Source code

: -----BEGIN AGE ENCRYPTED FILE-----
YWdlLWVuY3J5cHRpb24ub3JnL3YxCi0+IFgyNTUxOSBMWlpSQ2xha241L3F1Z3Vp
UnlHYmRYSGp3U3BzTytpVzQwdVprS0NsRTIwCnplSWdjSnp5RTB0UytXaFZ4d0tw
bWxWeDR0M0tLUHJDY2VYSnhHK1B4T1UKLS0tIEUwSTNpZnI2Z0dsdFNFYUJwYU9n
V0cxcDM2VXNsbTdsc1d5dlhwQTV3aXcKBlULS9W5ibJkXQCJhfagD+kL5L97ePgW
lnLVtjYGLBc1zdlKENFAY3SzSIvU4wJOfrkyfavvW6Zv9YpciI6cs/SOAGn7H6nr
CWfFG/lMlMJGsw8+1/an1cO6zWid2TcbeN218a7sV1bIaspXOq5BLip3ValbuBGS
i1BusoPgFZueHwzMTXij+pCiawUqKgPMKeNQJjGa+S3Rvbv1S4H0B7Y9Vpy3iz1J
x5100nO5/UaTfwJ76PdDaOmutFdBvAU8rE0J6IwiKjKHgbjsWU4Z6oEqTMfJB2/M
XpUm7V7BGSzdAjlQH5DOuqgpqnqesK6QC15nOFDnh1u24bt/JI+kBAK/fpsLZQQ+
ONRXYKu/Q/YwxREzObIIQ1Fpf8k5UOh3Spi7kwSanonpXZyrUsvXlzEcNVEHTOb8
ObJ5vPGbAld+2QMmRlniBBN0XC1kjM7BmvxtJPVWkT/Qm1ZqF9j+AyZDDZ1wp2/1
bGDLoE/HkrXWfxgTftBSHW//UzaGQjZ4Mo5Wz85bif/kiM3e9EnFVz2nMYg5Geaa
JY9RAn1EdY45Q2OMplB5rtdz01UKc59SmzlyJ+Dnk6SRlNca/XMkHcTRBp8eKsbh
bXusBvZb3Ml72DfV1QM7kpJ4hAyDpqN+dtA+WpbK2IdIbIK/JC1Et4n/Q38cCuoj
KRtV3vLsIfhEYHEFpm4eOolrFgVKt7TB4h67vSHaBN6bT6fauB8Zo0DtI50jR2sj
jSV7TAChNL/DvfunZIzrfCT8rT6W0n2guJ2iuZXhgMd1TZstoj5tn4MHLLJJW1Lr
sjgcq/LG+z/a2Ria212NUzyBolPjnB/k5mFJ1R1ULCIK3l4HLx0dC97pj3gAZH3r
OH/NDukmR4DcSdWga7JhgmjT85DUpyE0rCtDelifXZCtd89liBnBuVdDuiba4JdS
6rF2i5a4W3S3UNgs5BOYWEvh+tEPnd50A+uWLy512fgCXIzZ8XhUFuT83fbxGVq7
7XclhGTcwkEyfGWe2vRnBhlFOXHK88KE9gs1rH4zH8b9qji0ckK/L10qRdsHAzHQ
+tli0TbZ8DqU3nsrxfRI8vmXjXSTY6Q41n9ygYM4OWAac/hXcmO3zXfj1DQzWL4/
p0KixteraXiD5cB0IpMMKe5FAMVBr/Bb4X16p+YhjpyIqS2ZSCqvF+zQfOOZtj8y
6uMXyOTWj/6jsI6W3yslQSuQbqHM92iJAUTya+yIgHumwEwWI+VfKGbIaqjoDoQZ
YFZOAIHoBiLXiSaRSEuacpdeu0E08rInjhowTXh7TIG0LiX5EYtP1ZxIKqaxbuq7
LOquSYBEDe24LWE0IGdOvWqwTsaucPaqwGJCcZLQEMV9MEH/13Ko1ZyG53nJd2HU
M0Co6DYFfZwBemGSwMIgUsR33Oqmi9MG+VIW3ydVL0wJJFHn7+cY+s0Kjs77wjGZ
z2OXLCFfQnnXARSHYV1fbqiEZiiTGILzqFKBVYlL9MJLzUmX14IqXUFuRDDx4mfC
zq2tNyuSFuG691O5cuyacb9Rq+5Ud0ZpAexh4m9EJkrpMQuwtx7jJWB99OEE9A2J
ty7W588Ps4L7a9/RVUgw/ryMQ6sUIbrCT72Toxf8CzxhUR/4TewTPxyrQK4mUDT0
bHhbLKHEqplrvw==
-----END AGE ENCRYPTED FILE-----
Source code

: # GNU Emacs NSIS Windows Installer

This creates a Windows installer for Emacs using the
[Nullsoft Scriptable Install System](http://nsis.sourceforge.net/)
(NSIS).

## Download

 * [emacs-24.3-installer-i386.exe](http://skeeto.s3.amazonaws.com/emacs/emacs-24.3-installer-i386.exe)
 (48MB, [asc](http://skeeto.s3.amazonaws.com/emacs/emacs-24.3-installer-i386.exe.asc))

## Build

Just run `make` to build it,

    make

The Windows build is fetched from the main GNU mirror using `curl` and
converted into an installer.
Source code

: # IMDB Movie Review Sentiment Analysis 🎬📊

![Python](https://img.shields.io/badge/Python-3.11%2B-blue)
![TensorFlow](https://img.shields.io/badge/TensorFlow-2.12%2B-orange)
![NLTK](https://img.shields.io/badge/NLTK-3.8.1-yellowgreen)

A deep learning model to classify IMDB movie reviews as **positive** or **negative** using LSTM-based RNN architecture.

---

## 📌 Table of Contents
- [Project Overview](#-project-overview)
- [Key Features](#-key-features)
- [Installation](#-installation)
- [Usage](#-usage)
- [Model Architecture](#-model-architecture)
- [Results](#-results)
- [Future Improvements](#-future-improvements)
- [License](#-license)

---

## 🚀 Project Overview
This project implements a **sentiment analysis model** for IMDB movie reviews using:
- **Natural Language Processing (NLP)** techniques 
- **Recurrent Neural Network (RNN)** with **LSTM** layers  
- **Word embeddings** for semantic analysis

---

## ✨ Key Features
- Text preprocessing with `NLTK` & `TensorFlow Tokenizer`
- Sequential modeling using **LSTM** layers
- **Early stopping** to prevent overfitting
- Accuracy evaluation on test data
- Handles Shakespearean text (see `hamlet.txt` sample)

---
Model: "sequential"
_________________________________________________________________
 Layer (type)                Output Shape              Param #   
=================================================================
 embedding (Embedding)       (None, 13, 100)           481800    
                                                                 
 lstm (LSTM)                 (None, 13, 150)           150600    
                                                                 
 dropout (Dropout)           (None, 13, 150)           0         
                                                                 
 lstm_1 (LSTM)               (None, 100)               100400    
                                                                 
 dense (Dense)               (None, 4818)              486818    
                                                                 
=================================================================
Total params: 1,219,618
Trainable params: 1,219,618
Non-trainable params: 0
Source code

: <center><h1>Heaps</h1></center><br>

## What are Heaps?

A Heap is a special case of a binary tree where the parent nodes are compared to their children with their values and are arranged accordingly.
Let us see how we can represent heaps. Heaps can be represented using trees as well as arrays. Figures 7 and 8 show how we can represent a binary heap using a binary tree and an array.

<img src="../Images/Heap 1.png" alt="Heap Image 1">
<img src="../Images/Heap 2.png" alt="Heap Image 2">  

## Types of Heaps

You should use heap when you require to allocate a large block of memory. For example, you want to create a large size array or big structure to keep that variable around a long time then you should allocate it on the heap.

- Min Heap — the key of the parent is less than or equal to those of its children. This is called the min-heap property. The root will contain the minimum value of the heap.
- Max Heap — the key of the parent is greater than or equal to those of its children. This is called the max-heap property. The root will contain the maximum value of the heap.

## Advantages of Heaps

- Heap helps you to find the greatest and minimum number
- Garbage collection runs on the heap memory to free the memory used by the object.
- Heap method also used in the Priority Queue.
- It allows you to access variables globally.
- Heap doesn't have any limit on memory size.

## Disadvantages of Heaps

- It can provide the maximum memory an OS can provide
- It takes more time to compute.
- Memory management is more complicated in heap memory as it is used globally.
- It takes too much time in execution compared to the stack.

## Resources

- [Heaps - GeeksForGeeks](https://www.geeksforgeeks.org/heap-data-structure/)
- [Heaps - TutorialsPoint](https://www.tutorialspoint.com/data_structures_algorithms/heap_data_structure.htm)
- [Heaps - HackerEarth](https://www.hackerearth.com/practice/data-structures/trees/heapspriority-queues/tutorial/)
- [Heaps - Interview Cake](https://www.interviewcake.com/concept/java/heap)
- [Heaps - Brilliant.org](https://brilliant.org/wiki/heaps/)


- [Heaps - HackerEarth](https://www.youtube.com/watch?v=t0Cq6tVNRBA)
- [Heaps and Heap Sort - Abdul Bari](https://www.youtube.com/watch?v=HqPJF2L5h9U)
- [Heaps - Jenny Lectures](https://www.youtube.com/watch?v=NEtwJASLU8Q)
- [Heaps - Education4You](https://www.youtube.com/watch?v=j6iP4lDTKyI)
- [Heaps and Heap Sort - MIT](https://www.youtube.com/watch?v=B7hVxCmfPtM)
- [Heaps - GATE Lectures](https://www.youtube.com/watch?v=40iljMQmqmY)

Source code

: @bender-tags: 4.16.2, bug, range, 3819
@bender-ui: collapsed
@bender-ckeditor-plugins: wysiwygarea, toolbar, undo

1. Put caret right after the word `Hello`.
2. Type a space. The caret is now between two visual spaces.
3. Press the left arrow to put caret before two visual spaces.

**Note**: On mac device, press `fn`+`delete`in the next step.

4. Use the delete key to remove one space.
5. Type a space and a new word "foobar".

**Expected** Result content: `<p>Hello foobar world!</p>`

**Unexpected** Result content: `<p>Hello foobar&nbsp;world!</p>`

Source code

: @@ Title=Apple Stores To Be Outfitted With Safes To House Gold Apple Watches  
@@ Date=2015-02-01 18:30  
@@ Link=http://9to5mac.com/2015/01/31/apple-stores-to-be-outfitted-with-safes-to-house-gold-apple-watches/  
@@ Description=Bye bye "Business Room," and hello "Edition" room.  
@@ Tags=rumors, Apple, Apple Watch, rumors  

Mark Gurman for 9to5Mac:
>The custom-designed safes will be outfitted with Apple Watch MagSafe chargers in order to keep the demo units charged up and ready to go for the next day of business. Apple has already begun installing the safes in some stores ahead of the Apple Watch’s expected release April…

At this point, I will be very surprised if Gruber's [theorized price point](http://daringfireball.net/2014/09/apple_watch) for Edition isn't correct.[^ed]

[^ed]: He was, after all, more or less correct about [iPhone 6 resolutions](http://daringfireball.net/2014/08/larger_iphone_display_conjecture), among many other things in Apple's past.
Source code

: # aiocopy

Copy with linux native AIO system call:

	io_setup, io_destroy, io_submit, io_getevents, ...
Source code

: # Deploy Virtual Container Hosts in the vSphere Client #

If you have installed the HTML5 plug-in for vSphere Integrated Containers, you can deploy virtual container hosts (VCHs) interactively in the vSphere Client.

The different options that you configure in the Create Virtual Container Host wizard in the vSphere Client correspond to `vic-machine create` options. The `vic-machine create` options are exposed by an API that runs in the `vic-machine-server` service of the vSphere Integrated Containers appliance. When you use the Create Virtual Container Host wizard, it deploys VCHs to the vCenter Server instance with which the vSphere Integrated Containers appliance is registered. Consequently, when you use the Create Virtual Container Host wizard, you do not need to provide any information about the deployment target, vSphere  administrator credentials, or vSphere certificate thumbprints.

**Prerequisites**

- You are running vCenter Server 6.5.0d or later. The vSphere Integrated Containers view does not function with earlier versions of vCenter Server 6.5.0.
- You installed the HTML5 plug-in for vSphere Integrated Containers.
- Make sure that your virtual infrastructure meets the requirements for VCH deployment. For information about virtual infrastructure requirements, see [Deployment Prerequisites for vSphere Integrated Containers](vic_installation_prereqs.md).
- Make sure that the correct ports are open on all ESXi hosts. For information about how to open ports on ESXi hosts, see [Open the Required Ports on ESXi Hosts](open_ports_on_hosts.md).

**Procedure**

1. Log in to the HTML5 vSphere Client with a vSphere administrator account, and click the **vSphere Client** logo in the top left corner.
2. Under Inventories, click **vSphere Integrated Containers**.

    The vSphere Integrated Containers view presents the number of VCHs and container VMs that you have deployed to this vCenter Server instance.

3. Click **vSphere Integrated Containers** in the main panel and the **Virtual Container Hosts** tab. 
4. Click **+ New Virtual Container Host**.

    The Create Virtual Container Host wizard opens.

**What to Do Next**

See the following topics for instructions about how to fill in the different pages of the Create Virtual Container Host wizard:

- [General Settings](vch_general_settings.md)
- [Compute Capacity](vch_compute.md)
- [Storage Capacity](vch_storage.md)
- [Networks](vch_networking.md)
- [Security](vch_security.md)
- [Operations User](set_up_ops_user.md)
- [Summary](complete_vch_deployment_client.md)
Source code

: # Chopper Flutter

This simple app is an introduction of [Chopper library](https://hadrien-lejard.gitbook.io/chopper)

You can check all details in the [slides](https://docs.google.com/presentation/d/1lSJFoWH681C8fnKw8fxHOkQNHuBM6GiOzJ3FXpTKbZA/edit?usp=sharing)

--- Task directions ---
Give the number of lines in the material above that contain the word "world", and add nothing.

--- Answer below ---
2